It is a basic principle of many adversarial legal systems that in civil matters, they who assert must prove. This rule may protect the integrity of the legal system by ensuring frivolous claims are discouraged but presents a unique difficulty for victims of dust diseases, who are more often than not, exposed to asbestos many years ago.
Although dust diseases such as mesothelioma are swift and devastating, the law is nevertheless ruthless and demanding. In order to bring a claim, plaintiffs are required to recount their histories in extraordinary detail, hunt down witnesses and in some circumstances, gather what government departments appear to consider ‘ancient’ evidence.
These investigations, whilst tedious, are necessary because a plaintiff must be able to identify a defendant and prove the following on the balance of probabilities:
- That the defendant owed a duty of care.
- That the defendant breached their duty of care by failing to take any or all steps to ensure that it satisfied its duty of care.
- That the risk of injury from inhaling asbestos dust was reasonably foreseeable by the defendant at the time that the dust was inhaled.
- That the defendant’s negligence in exposing the plaintiff to asbestos dust made a “material contribution” to the development of mesothelioma. This is also known as causation.
- That the plaintiff has suffered damage as a consequence of that breach.
As one can see, the process for bringing a common law claim has the potential to be onerous, tiring and completely overwhelming but more often than not, the seemingly difficult hurdles can be overcome.
A recent example however has highlighted the potentially devastating denial of a mesothelioma victim’s right to compensation because crucial evidence has been lawfully destroyed by the government in accordance with New South Wales document retention laws.
To illustrate, imagine the following scenario:
- A young person, not much older than thirty has developed mesothelioma;
- Their prognosis is dire, and doctors have advised that they have 18 months to live;
- The current medical evidence suggests that they were exposed to asbestos at a very early age, most likely during the period that they attended primary school;
- Due to the young age at the time of exposure, they cannot remember when or where they could have been exposed to asbestos however they do recall that parts of their primary school and their housing commission home were under construction when they were young.
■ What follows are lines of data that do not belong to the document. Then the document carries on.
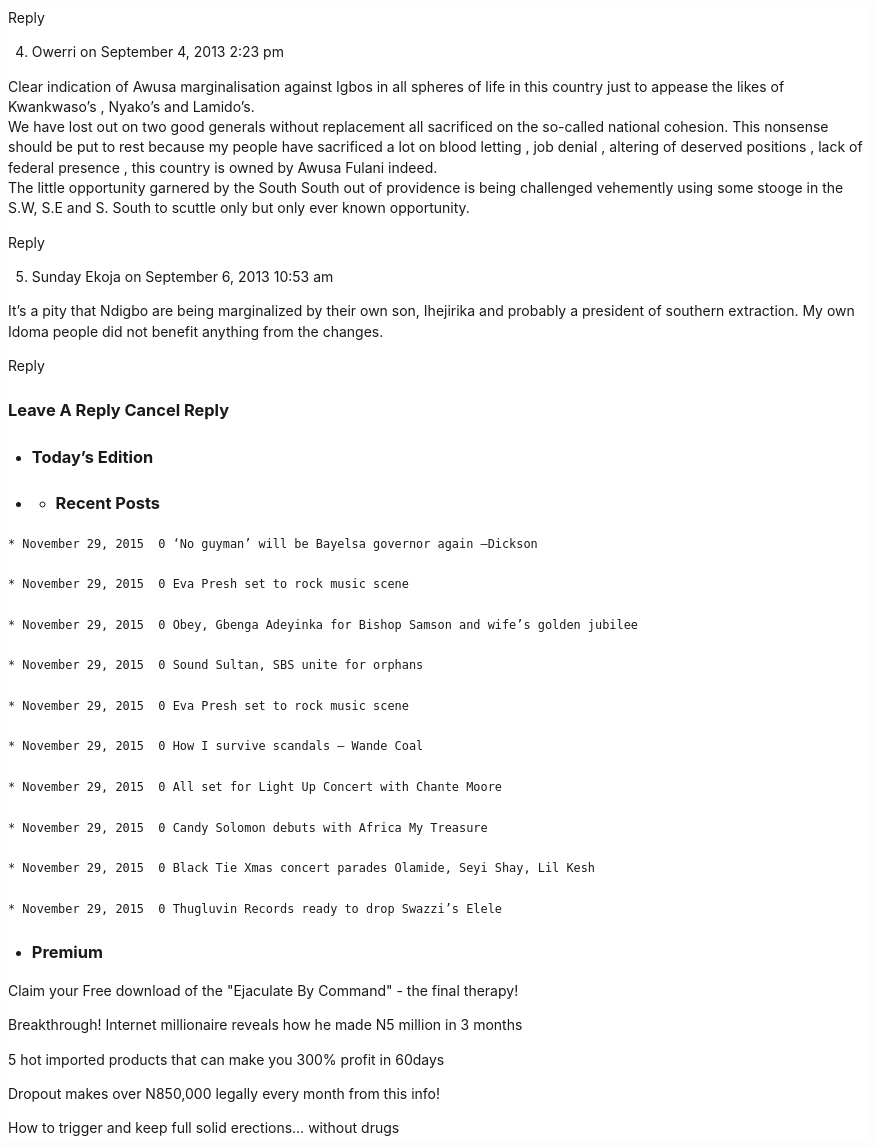 Reply 

  4. Owerri on  September 4, 2013 2:23 pm

Clear indication of Awusa marginalisation against Igbos in all spheres of life in this country just to appease the likes of Kwankwaso’s , Nyako’s and Lamido’s.  
We have lost out on two good generals without replacement all sacrificed on the so-called national cohesion. This nonsense should be put to rest because my people have sacrificed a lot on blood letting , job denial , altering of deserved positions , lack of federal presence , this country is owned by Awusa Fulani indeed.  
The little opportunity garnered by the South South out of providence is being challenged vehemently using some stooge in the S.W, S.E and S. South to scuttle only but only ever known opportunity.

Reply 

  5. Sunday Ekoja on  September 6, 2013 10:53 am

It’s a pity that Ndigbo are being marginalized by their own son, Ihejirika and probably a president of southern extraction. My own Idoma people did not benefit anything from the changes.

Reply 




### Leave A Reply Cancel Reply

  * ### Today’s Edition

  *   * ### Recent Posts

    * November 29, 2015  0 ‘No guyman’ will be Bayelsa governor again –Dickson

    * November 29, 2015  0 Eva Presh set to rock music scene

    * November 29, 2015  0 Obey, Gbenga Adeyinka for Bishop Samson and wife’s golden jubilee 

    * November 29, 2015  0 Sound Sultan, SBS unite for orphans

    * November 29, 2015  0 Eva Presh set to rock music scene

    * November 29, 2015  0 How I survive scandals – Wande Coal

    * November 29, 2015  0 All set for Light Up Concert with Chante Moore

    * November 29, 2015  0 Candy Solomon debuts with Africa My Treasure

    * November 29, 2015  0 Black Tie Xmas concert parades Olamide, Seyi Shay, Lil Kesh

    * November 29, 2015  0 Thugluvin Records ready to drop Swazzi’s Elele

  * ### Premium

Claim your Free download of the "Ejaculate By Command" \- the final therapy\!

Breakthrough\! Internet millionaire reveals how he made N5 million in 3 months

5 hot imported products that can make you 300% profit in 60days

Dropout makes over N850,000 legally every month from this info\!

How to trigger and keep full solid erections… without drugs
As these facts would point to the exposure occurring at the school or at the home, the person would need to prove that they were exposed to asbestos at these locations during those young years of their life if they were to be able to make a claim for an award of damages for their substantial injuries.
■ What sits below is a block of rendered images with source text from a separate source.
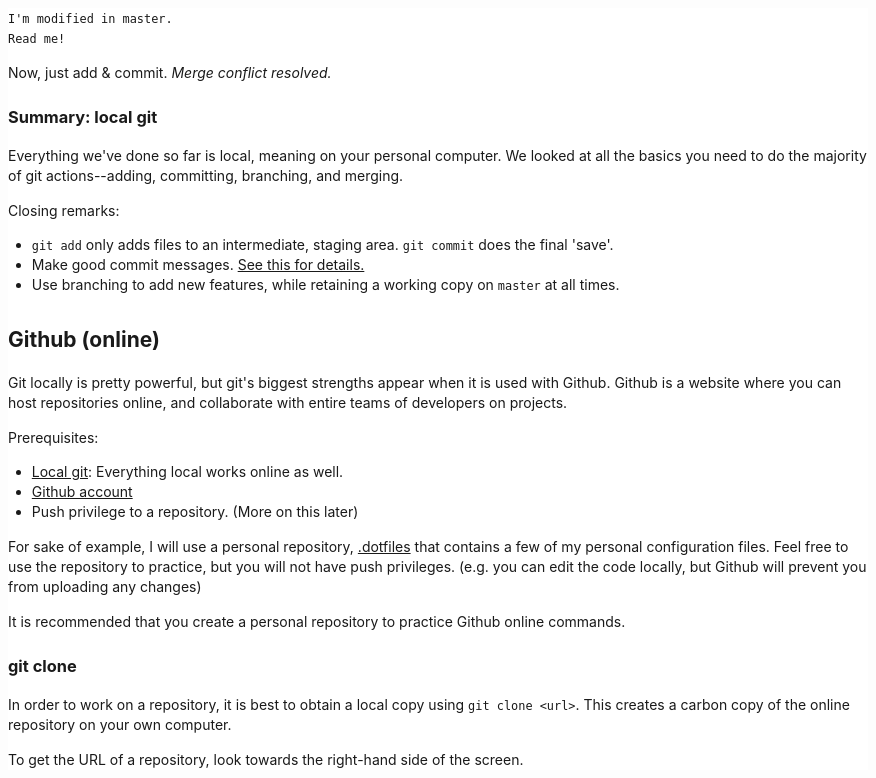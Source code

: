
 ```
I'm modified in master.
Read me!
```

Now, just add & commit. _Merge conflict resolved._
### Summary: local git

Everything we've done so far is local, meaning on your personal computer. We looked at all the basics you need to do the majority of git actions--adding, committing, branching, and merging.

Closing remarks:
 * `git add` only adds files to an intermediate, staging area. `git commit` does the final 'save'.
 * Make good commit messages. [See this for details.](#writing-good-commit-messages)
 * Use branching to add new features, while retaining a working copy on `master` at all times.

## Github (online)

Git locally is pretty powerful, but git's biggest strengths appear when it is used with Github. Github is a website where you can host repositories online, and collaborate with entire teams of developers on projects.

Prerequisites:
 * [Local git](#local-git-usage): Everything local works online as well.
 * [Github account](https://github.com/)
 * Push privilege to a repository. (More on this later)

For sake of example, I will use a personal repository, [.dotfiles](https://github.com/zhaorz/.dotfiles) that contains a few of my personal configuration files. Feel free to use the repository to practice, but you will not have push privileges. (e.g. you can edit the code locally, but Github will prevent you from uploading any changes)

It is recommended that you create a personal repository to practice Github online commands.

### git clone

In order to work on a repository, it is best to obtain a local copy using `git clone <url>`. This creates a carbon copy of the online repository on your own computer.

To get the URL of a repository, look towards the right-hand side of the screen.
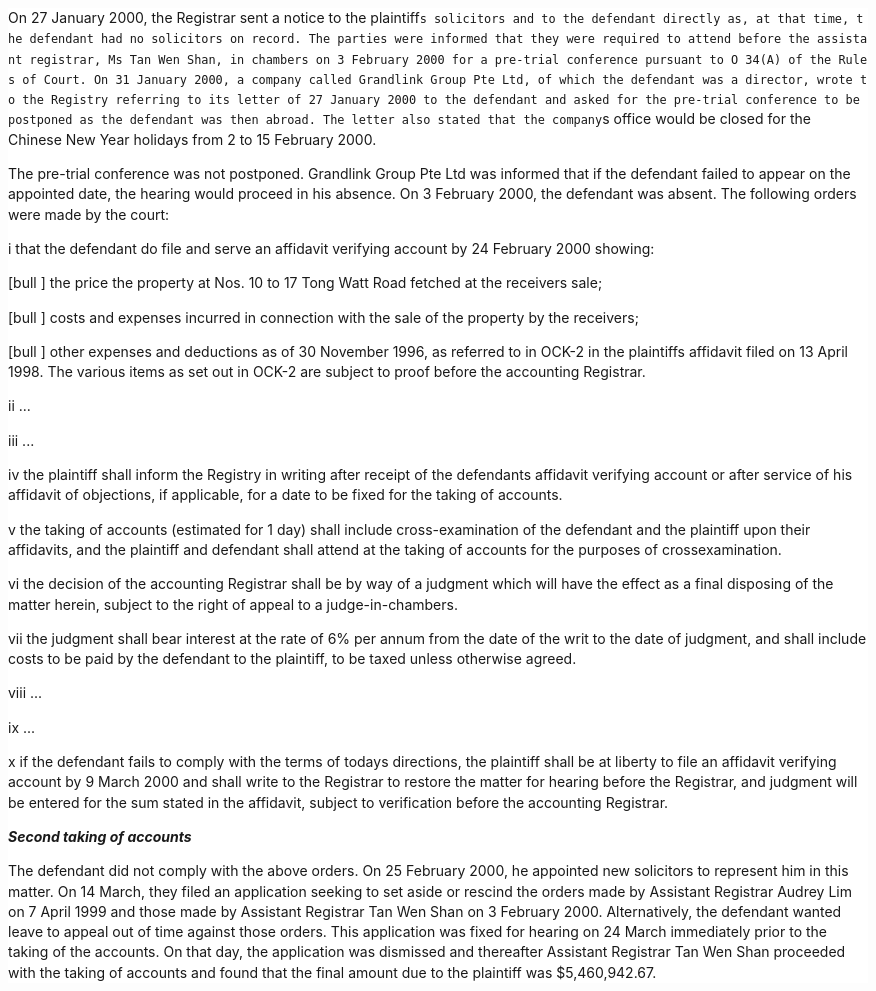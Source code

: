 
On 27 January 2000, the Registrar sent a notice to the plaintiff`s solicitors and to the defendant directly as, at that time, the defendant had no solicitors on record. The parties were informed that they were required to attend before the assistant registrar, Ms Tan Wen Shan, in chambers on 3 February 2000 for a pre-trial conference pursuant to O 34(A) of the Rules of Court. On 31 January 2000, a company called Grandlink Group Pte Ltd, of which the defendant was a director, wrote to the Registry referring to its letter of 27 January 2000 to the defendant and asked for the pre-trial conference to be postponed as the defendant was then abroad. The letter also stated that the company`s office would be closed for the Chinese New Year holidays from 2 to 15 February 2000. 

The pre-trial conference was not postponed. Grandlink Group Pte Ltd was informed that if the defendant failed to appear on the appointed date, the hearing would proceed in his absence. On 3 February 2000, the defendant was absent. The following orders were made by the court: 

 i that the defendant do file and serve an affidavit verifying account by 24 February 2000 showing: 

 [bull ] the price the property at Nos. 10 to 17 Tong Watt Road fetched at the receivers sale; 

 [bull ] costs and expenses incurred in connection with the sale of the property by the receivers; 

 [bull ] other expenses and deductions as of 30 November 1996, as referred to in OCK-2 in the plaintiffs affidavit filed on 13 April 1998. The various items as set out in OCK-2 are subject to proof before the accounting Registrar. 

 ii ... 

 iii ... 

 iv the plaintiff shall inform the Registry in writing after receipt of the defendants affidavit verifying account or after service of his affidavit of objections, if applicable, for a date to be fixed for the taking of accounts. 

 v the taking of accounts (estimated for 1 day) shall include cross-examination of the defendant and the plaintiff upon their affidavits, and the plaintiff and defendant shall attend at the taking of accounts for the purposes of crossexamination. 

 vi the decision of the accounting Registrar shall be by way of a judgment which will have the effect as a final disposing of the matter herein, subject to the right of appeal to a judge-in-chambers. 

 vii the judgment shall bear interest at the rate of 6% per annum from the date of the writ to the date of judgment, and shall include costs to be paid by the defendant to the plaintiff, to be taxed unless otherwise agreed. 

 viii ... 

 ix ... 


 x if the defendant fails to comply with the terms of todays directions, the plaintiff shall be at liberty to file an affidavit verifying account by 9 March 2000 and shall write to the Registrar to restore the matter for hearing before the Registrar, and judgment will be entered for the sum stated in the affidavit, subject to verification before the accounting Registrar. 

**_Second taking of accounts_** 

The defendant did not comply with the above orders. On 25 February 2000, he appointed new solicitors to represent him in this matter. On 14 March, they filed an application seeking to set aside or rescind the orders made by Assistant Registrar Audrey Lim on 7 April 1999 and those made by Assistant Registrar Tan Wen Shan on 3 February 2000. Alternatively, the defendant wanted leave to appeal out of time against those orders. This application was fixed for hearing on 24 March immediately prior to the taking of the accounts. On that day, the application was dismissed and thereafter Assistant Registrar Tan Wen Shan proceeded with the taking of accounts and found that the final amount due to the plaintiff was $5,460,942.67.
To assist this person, the engaged lawyers undertake extensive investigations and contact the primary school, local council and numerous other government authorities looking for any documents which relate to the presence of asbestos in the school or home and any documents pertaining to building works carried out at those locations.
Just when the lawyers think they might have one lead, for example, the NSW Department of Education has conducted a state-wide asbestos audit which demonstrates significant levels of asbestos in buildings of various schools around NSW, they receive responses from the various government departments advising that they do not currently hold any of the requested documentation because those documents are over the age of seven years and have been destroyed in compliance with NSW document retention laws.
Time is running out and the person’s predicament is now this – without details of the location, time and method of exposure how can they identify a responsible party and how can they prove that that party did not take all reasonable steps to prevent it? In fact, how can they even prove exposure at these sites at all given the destruction of all potentially relevant evidence? Unfortunately, being unable to prove the particulars of their exposure is a fundamental flaw in any such case and their lawyers can only provide limited assistance because proceedings cannot be commenced without a defendant.
This scenario demonstrates the importance of evidence in mesothelioma cases, where the injured person is unaware of the injury for decades. As potentially frustrating and unjust the result may be, without proof, there simply is no case.
It also begs two questions:
- Should there be a national register which identifies where asbestos has been used as well as details of building and maintenance work at public premises such as schools, public housing, hospitals etc?
- Is a maximum compulsory data retention period of seven years really long enough? Should NSW laws be reformed?